Get a load of this:
New Orleans Black Community Leaders Charge Racism in Government Neglect of Hurricane Survivors
FOR IMMEDIATE RELEASE:
September 5, 2005, 3:30 p.m. CST
Press conference:
Tuesday, September 6, 2005
4:00 p.m. CST outside the Reliance Center at Kirby and McNee
New Orleans Black Community Leaders Charge Racism in Government Neglect of Hurricane Survivors
Press conference to announce plan to save lives and
demand role in rebuilding effort
HOUSTON A national alliance of black community leaders will announce the formation of a New Orleans Peoples Committee to demand a decision-making role in the short-term care of hurricane survivors and long-term rebuilding of New Orleans.

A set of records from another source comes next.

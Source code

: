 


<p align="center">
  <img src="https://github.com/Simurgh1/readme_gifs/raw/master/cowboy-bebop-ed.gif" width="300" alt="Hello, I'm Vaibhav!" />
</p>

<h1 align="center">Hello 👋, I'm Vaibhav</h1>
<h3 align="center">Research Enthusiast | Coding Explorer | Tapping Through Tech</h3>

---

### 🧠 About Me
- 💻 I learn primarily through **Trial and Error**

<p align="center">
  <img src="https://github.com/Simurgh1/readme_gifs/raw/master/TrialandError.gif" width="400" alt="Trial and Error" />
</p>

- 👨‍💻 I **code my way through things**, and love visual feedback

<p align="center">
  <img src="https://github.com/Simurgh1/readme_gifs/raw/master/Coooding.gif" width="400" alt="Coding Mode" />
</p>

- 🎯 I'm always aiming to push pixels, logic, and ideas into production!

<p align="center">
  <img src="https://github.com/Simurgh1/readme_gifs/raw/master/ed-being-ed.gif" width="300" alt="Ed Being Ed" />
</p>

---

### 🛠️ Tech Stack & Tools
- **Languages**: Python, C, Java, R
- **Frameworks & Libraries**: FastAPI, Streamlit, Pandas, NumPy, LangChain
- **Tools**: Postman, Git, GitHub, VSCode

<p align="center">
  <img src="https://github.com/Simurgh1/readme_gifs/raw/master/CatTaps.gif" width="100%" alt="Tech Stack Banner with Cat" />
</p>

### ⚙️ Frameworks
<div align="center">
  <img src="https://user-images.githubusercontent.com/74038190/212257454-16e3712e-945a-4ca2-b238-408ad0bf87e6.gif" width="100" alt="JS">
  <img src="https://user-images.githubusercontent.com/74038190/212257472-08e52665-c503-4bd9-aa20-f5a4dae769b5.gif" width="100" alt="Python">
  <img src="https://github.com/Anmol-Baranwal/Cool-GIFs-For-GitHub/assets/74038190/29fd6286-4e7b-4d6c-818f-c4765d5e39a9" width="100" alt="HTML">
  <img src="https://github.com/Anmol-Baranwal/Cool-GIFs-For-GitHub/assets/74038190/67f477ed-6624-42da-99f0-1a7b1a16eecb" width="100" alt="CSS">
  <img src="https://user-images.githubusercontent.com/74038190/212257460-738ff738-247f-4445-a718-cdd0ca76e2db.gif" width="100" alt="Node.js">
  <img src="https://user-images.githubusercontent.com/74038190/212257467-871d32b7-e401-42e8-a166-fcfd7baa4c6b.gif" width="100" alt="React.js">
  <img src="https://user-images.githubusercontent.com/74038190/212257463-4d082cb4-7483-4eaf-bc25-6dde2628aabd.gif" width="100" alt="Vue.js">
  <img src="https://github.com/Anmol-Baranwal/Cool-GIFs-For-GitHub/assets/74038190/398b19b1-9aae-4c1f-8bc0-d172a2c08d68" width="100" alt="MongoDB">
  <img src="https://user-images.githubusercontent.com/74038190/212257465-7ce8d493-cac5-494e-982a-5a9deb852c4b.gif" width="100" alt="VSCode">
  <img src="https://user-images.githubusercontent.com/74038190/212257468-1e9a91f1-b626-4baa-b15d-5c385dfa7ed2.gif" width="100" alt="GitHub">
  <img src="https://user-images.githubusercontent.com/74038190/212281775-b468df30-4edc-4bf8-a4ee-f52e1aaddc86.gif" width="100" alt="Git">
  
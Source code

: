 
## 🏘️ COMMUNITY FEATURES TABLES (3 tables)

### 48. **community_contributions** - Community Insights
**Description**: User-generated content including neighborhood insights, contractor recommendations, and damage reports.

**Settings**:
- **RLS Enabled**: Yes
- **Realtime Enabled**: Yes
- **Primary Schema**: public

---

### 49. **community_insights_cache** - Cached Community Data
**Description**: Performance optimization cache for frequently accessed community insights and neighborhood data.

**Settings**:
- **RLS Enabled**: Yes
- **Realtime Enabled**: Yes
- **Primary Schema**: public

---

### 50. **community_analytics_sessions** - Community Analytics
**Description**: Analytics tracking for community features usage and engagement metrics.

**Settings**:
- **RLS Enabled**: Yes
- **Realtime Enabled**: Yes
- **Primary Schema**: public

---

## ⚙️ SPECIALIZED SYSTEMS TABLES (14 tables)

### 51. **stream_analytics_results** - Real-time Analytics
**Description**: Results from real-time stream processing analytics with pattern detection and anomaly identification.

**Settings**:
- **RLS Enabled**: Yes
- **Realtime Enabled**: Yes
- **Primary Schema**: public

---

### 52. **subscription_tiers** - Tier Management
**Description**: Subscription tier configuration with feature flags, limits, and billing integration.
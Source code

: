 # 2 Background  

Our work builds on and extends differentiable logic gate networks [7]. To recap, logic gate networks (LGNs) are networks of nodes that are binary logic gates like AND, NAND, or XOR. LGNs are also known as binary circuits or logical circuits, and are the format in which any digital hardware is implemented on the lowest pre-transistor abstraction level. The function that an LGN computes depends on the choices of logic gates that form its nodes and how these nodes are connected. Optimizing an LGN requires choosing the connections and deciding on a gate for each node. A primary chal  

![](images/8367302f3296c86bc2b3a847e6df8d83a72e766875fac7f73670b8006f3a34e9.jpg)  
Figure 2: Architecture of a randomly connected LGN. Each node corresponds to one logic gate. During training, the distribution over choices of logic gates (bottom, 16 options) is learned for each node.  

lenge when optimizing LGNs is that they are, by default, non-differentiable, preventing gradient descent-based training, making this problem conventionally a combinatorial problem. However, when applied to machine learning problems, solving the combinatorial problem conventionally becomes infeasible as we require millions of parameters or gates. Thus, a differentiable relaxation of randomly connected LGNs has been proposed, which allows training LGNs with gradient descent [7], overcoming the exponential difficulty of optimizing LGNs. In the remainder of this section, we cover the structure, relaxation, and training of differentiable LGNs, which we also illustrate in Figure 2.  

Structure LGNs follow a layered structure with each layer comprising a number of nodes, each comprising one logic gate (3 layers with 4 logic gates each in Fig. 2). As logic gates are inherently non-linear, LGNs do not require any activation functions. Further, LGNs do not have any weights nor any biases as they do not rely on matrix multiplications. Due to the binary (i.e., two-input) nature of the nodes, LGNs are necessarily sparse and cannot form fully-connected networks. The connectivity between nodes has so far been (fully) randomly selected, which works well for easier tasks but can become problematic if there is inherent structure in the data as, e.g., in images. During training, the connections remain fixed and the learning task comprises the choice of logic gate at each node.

Community Labor United (CLU), a New Orleans coalition of labor and community activists, has put out a call to activists and organizations across the country to work on a peoples campaign of community redevelopment. Organizing efforts will take place across hundreds of temporary shelters.
The population of New Orleans is 67 percent black and over 30 percent of the population lives below the poverty line, reflecting the current demographic of hurricane survivors displaced all over the South.
While the Federal Emergency Management Agency (FEMA), the White House, and Governor Blanco attempt to regain the publics trust by evading the question of whos to blame, a short and long-term plan for New Orleans hurricane survivors has remained in a political vault of silence.
This is plain, ugly, real racism, states Curtis Muhammad, CLU Organizing Director. While some politicians and organizations might skirt around the issue of race, we in New Orleans are not afraid to call it what it is. The moral values of our government is to shoot to kill hungry, thirsty black hurricane survivors for trying to live through the aftermath. This is not just immoralthis has turned a natural disaster into a man-made disaster, fueled by racism.
Leaders of CLU, in alliance with nearly twenty other local organizations and several national organizations will discuss their plan at a press conference on Tuesday, September 6, 2005, at 4:00 p.m. CST outside the Reliance Center at Kirby and McNee. The coalition will announce:
· The formation of the New Orleans Peoples Committee composed of hurricane survivors from each of the shelters, which will:
1. Demand to oversee FEMA, the Red Cross, and other organizations collecting resources on behalf of the black community of New Orleans
2. Demand decision-making power in the long-term redevelopment of New Orleans
· Issue a national call for volunteers to assist with housing, healthcare, education, and legal matters for the duration of the displacement
Tax-exempt donations for the Peoples Committee and the national coalition can be made out to: Young Peoples Project, 440 N. Mills St., Suite 200, Jackson, MS 39202 or visit www.qecr.org .
Community Labor United is a coalition of progressive organizations in New Orleans formed in 1998. Their mission is to build organizational unity and support efforts that address poverty, racism, and education. CLU organized in the areas hardest hit by the hurricane.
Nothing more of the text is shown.